Using the material that follows, identify and copy each line with the string "bueno".

Input records |
-- Opening Marker --

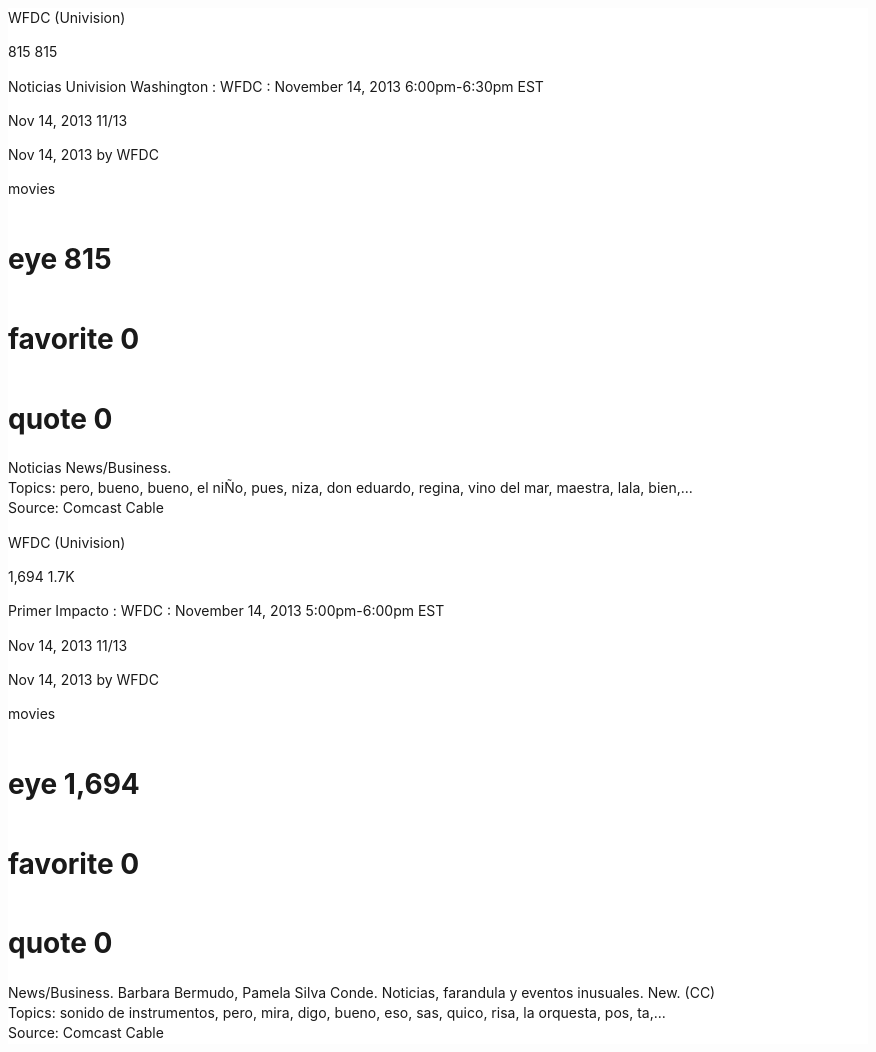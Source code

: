 <a href="/details/TV-WFDC" class="stealth"></a>

WFDC (Univision)

815 815

[](/details/WFDC_20131114_230000_Noticias_Univision_Washington "Noticias Univision Washington : WFDC : November 14, 2013 6:00pm-6:30pm EST")

Noticias Univision Washington : WFDC : November 14, 2013 6:00pm-6:30pm EST

Nov 14, 2013 11/13

<span class="hidden-lists">Nov 14, 2013</span> <span class="hidden">by</span> <span class="byv hidden-tiles" title="WFDC">WFDC</span>

<span class="iconochive-movies" aria-hidden="true"></span><span class="sr-only">movies</span>

<span class="iconochive-eye" aria-hidden="true"></span><span class="sr-only">eye</span> 815
===========================================================================================

<span class="iconochive-favorite" aria-hidden="true"></span><span class="sr-only">favorite</span> 0
===================================================================================================

<span class="iconochive-quote" aria-hidden="true"></span><span class="sr-only">quote</span> 0
=============================================================================================

Noticias News/Business.  
Topics: pero, bueno, bueno, el niÑo, pues, niza, don eduardo, regina, vino del mar, maestra, lala, bien,...  
Source: Comcast Cable  

<a href="/details/TV-WFDC" class="stealth"></a>

WFDC (Univision)

1,694 1.7K

[](/details/WFDC_20131114_220000_Primer_Impacto "Primer Impacto : WFDC : November 14, 2013 5:00pm-6:00pm EST")

Primer Impacto : WFDC : November 14, 2013 5:00pm-6:00pm EST

Nov 14, 2013 11/13

<span class="hidden-lists">Nov 14, 2013</span> <span class="hidden">by</span> <span class="byv hidden-tiles" title="WFDC">WFDC</span>

<span class="iconochive-movies" aria-hidden="true"></span><span class="sr-only">movies</span>

<span class="iconochive-eye" aria-hidden="true"></span><span class="sr-only">eye</span> 1,694
=============================================================================================

<span class="iconochive-favorite" aria-hidden="true"></span><span class="sr-only">favorite</span> 0
===================================================================================================

<span class="iconochive-quote" aria-hidden="true"></span><span class="sr-only">quote</span> 0
=============================================================================================

News/Business. Barbara Bermudo, Pamela Silva Conde. Noticias, farandula y eventos inusuales. New. (CC)  
Topics: sonido de instrumentos, pero, mira, digo, bueno, eso, sas, quico, risa, la orquesta, pos, ta,...  
Source: Comcast Cable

-- Closing Marker --

Output for this exercise |
Topics: pero, bueno, bueno, el niÑo, pues, niza, don eduardo, regina, vino del mar, maestra, lala, bien,...  
Topics: sonido de instrumentos, pero, mira, digo, bueno, eso, sas, quico, risa, la orquesta, pos, ta,...  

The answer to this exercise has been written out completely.